June 12, 2013

Mascots Trump Celebrities in Social Media Brand Promotion

Appearances are everything in the marketing world. So, when it comes to selecting a face to represent a brand, companies are wise to choose carefully.

According to a recent study by social media monitoring company Synthesio, if you’re looking to get ahead on the social media marketing bandwagon, mascots are the way to go. 

It’s hard to find a consumer who isn’t enchanted by the giggle of the Pillsbury Doughboy, the GRRR-eatness of Tony the Tiger, the sophisticated British accent of Geico the Gecko, or the colorful team of M&M personalities. And as evidenced by Synthesio’s research, this charm translates into more discussion on social media than does that of celebrities in relation to the brand. 

Completed between November 2012 and April 2013, the study looked at any post that mentioned both the brand and the celebrity or mascot associated with it.

Though often seen as a risky choice, channeling creative juices to mold an iconic mascot instead of selecting a celebrity to represent your brand may be the more forward-thinking, lucrative marketing technique. At least, that appears to be the case since it was demonstrated that at 22.14 percent the Pillsbury Doughboy generated more than 10 times the social media buzz as Nike endorser LeBron James at a dismal 1.73 percent.

In fact, the top five mascots, the Pillsbury Doughboy, the Aflac duck, Progressive’s Flo, Geico the Gecko and Tony the Tiger, all beat out big names like Bud Light’s Justin Timberlake, Subway’s Michael Phelps and Nikon’s Ashton Kutcher.  Only four celebrities managed to produce over 1% of social media mentions of their respective brands.

The new results may have companies questioning whether they should start directing their money towards a professional creative team than a celebrity.

So, why mascots?

According to Synthesio CEO Loïc Moisand in an article by USA Today, mascots personify the company in a unique way that enables consumers to easily engage with them on social media. While celebrities like Cover Girl’s Rihanna can be associated with multiple projects, a mascot is identified solely with the brand. Moisand also said that celebrities have multiple responsibilities to fulfill through their Twitter including advertising their projects and engaging with fans, while mascots’ efforts can be dedicated 100% to brand promotion.

In the same article brand consultant Kate Newlin cites the “cuddle quotient” as the cause, saying that in contrast celebrities appear to be “rented.”

The one celebrity outlier in the research was GoDaddy’s racecar star Danica Patrick. Moisand credited this partially to Patrick’s individual style of using Twitter, often referencing GoDaddy in her tweets.

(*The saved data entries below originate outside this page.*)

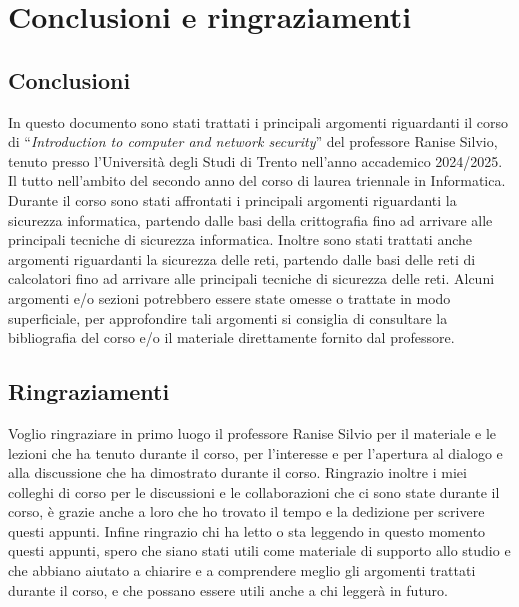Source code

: \chapter*{Conclusioni e ringraziamenti}
\thispagestyle{chapterInit}

\section*{Conclusioni}
    In questo documento sono stati trattati i principali argomenti riguardanti il corso di ``\textit{Introduction to computer and network security}'' del professore Ranise Silvio, tenuto presso l'Università degli Studi di Trento nell'anno accademico 2024/2025. Il tutto nell'ambito del secondo anno del corso di laurea triennale in Informatica.
    Durante il corso sono stati affrontati i principali argomenti riguardanti la sicurezza informatica, partendo dalle basi della crittografia fino ad arrivare alle principali tecniche di sicurezza informatica. Inoltre sono stati trattati anche argomenti riguardanti la sicurezza delle reti, partendo dalle basi delle reti di calcolatori fino ad arrivare alle principali tecniche di sicurezza delle reti.\newline 
    Alcuni argomenti e/o sezioni potrebbero essere state omesse o trattate in modo superficiale, per approfondire tali argomenti si consiglia di consultare la bibliografia del corso e/o il materiale direttamente fornito dal professore.

\section*{Ringraziamenti}
    Voglio ringraziare in primo luogo il professore Ranise Silvio per il materiale e le lezioni che ha tenuto durante il corso, per l'interesse e per l'apertura al dialogo e alla discussione che ha dimostrato durante il corso.\newline
    Ringrazio inoltre i miei colleghi di corso per le discussioni e le collaborazioni che ci sono state durante il corso, è grazie anche a loro che ho trovato il tempo e la dedizione per scrivere questi appunti.\newline
    Infine ringrazio chi ha letto o sta leggendo in questo momento questi appunti, spero che siano stati utili come materiale di supporto allo studio e che abbiano aiutato a chiarire e a comprendere meglio gli argomenti trattati durante il corso, e che possano essere utili anche a chi leggerà in futuro.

On top of everything, Moisand added in a statement, “[mascots] are popular, have no competing agendas and they work for free.”

Companies taking notice might want to take a lesson from the Keebler elves and get to work on their own irresistible icon. Synthesio did. Evidence of the study was so convincing that Moisand ordered the creation of a mascot for his own company; a ladybug aptly named Synthia.